Es justo que le haya remarcado el “trabajaste”. Debería haberle dicho: “Te dio de comer”. Si tanto lo odiaban, ¿por qué le fue a pedir ayuda? Terminó llenándose los bolsillos con la venta de las cubiertas importadas por mi viejo y ahora me confiesa que siempre creyó que era un cretino. Es un ventajero, un miserable. No se lo digo, no vale la pena caer tan bajo.
–Sí, lo más lejos posible de ustedes. Pero le tengo que estar agradecido.
Y no lo estás –por eso es capaz de decir lo que dice.
–Señor –la voz de Marta ha llegado desde la pieza.
Nos volvemos los dos pensando que el desenlace llegó. Marta está en el vano de la puerta agarrándose los brazos uno con otro, como si abrazarse a sí misma la reconfortara.
–¿Qué pasa, Marta?
–Necesita más suero. ¿Por qué no los llama a sus primos, que lo compren antes de volver?
Más suero, más tiempo. Me siento mal de pensarlo, ¿pero es lógico prolongarle la agonía? ¿Qué sentido tiene que siga allí en ese estado de vida suspendida?
Daniel se me adelanta, los llama. Casi grita por el celular.
Trato de imaginarme a Mario y Germán. Ellos estarán pensando lo mismo que yo. ¿Para qué?
–Y, comprá dos o tres, no sé qué decirte. Mejor preguntale al farmacéutico. –Después se dirige a Marta–: ¿Necesita algo más, algún calmante?
–No, tiene todo. –Hace una pausa–: ¿Van a cenar?
Es inevitable, si vamos a pasar otra noche tenemos que cenar. La primera noche nos arreglamos con algunos sandwiches. Al mediodía Marta nos hizo un poco de arroz hervido con huevos fritos, ahora aparentemente se han acabado los recursos.
–Decile que traigan unas pizzas y algo para tomar –le indico a Daniel, asumiendo la decisión.

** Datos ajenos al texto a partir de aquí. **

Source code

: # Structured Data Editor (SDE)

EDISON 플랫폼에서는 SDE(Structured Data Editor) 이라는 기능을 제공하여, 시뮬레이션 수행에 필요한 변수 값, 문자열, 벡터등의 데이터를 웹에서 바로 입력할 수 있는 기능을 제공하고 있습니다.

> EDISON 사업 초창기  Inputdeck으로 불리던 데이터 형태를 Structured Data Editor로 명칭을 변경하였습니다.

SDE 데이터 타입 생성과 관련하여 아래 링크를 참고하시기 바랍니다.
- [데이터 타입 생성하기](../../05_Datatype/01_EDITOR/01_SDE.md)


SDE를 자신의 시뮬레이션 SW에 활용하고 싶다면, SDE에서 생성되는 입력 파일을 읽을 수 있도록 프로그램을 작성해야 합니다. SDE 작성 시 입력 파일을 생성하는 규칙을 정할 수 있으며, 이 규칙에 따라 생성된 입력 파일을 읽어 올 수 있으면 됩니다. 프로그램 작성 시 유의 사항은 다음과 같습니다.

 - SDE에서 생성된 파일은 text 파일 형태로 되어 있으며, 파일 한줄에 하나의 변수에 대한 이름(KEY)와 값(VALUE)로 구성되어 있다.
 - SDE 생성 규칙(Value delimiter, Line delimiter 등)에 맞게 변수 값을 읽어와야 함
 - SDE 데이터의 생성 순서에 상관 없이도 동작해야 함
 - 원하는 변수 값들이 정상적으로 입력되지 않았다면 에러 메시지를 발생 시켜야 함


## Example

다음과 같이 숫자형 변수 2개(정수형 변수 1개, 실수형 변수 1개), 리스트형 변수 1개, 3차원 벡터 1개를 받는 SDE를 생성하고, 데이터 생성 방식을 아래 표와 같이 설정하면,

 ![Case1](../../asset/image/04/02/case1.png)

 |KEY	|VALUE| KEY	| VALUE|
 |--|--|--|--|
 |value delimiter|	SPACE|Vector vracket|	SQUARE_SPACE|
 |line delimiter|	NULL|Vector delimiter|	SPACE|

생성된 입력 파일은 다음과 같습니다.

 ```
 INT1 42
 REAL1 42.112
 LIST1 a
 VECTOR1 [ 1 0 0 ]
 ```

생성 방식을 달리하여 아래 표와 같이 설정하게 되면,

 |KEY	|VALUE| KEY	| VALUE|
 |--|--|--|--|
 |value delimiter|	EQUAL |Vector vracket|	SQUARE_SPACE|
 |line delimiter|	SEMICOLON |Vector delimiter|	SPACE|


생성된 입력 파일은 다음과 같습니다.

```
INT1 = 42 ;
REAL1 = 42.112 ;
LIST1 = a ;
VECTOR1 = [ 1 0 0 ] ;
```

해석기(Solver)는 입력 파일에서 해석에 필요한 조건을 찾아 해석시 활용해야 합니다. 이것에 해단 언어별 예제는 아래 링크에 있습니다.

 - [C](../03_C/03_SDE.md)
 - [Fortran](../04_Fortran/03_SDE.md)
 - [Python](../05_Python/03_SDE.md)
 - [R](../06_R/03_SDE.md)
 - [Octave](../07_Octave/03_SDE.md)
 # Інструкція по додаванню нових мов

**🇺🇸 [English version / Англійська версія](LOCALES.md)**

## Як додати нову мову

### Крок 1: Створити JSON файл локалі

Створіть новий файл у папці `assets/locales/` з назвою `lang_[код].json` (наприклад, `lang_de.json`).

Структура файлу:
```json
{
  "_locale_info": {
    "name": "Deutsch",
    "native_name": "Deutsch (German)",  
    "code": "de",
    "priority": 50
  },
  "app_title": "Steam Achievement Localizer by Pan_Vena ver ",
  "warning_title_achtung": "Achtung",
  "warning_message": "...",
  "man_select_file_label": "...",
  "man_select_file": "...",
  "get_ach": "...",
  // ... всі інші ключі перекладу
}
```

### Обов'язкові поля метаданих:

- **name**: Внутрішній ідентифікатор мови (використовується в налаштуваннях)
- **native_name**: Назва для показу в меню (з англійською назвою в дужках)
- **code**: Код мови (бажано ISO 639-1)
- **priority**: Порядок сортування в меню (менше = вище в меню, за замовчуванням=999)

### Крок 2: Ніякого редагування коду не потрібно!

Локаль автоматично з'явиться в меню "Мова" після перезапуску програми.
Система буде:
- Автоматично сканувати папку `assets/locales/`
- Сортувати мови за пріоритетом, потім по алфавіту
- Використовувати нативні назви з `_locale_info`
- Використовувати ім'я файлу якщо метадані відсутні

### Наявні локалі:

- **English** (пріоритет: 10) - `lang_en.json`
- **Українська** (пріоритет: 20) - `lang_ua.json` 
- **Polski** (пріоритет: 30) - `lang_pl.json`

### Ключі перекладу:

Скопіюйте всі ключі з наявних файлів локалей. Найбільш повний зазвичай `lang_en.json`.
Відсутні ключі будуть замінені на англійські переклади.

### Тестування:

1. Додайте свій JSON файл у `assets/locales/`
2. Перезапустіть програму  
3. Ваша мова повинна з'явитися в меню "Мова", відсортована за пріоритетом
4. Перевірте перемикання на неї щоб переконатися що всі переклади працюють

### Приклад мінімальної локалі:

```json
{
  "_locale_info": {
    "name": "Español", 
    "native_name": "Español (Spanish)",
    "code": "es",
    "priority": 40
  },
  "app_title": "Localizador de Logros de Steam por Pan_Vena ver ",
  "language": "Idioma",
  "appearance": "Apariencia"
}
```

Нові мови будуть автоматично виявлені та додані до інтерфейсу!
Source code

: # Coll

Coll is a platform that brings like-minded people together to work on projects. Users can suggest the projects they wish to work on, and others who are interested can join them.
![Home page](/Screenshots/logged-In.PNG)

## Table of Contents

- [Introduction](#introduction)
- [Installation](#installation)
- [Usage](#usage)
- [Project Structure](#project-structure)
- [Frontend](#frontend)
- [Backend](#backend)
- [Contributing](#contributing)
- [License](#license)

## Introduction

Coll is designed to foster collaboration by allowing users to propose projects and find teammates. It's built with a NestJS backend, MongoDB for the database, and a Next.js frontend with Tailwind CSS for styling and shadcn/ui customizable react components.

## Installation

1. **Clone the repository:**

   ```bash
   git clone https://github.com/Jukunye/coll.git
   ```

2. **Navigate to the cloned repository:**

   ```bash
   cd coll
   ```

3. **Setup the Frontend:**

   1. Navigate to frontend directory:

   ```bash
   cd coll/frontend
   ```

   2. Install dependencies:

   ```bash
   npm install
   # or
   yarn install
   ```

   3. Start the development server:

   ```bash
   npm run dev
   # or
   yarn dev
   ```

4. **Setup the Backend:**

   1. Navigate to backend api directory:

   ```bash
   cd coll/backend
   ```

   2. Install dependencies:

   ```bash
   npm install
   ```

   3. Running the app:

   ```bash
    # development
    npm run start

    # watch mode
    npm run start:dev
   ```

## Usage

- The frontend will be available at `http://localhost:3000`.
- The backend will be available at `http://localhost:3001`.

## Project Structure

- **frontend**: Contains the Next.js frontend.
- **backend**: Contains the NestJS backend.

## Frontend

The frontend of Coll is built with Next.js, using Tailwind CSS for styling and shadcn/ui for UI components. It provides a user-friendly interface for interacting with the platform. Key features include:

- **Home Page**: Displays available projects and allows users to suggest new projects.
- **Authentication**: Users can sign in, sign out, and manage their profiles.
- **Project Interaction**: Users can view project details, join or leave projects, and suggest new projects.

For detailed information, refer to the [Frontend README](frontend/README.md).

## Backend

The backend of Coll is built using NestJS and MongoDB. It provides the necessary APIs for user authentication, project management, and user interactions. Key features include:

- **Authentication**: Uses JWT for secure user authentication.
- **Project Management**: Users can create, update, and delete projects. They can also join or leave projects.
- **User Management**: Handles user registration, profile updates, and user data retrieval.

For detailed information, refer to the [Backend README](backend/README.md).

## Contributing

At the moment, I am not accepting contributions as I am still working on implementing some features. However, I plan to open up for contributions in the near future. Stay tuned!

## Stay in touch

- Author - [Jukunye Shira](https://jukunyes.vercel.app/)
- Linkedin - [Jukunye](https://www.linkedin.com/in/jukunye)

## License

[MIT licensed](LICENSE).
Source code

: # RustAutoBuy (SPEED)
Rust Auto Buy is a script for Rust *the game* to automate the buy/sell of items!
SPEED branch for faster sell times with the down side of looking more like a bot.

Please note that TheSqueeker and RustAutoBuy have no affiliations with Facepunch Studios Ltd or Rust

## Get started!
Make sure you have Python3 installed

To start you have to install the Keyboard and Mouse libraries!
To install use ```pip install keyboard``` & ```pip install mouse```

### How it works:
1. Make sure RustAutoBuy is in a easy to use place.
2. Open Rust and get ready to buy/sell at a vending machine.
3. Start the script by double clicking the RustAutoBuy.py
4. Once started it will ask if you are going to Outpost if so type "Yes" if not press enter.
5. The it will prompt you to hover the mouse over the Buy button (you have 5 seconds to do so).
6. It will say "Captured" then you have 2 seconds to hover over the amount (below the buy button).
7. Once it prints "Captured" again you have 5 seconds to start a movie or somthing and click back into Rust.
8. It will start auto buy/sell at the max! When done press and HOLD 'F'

Vuelven cuando ya se ha puesto el sol. El pedido que les habíamos hecho los sorprendió en la funeraria, nos dicen. Como supuse, no pudieron contratar el servicio sin un certificado de defunción y sin el documento de la fallecida. Mario deja las pizzas en la cocina y se va al comedor para ver el partido. Lo sigue Germán que se saca de encima los sachets de suero y se los entrega a Marta.
Daniel y Marta están disponiendo los platos para tres, Mario y Germán ya cenaron en el pueblo. Yo me demoro en entrar, no tengo hambre, sobre las ceibas del patio vuelan algunas luciérnagas. Había muchas, muchísimas, aquel último verano. Ahora solo quedan unas pocas.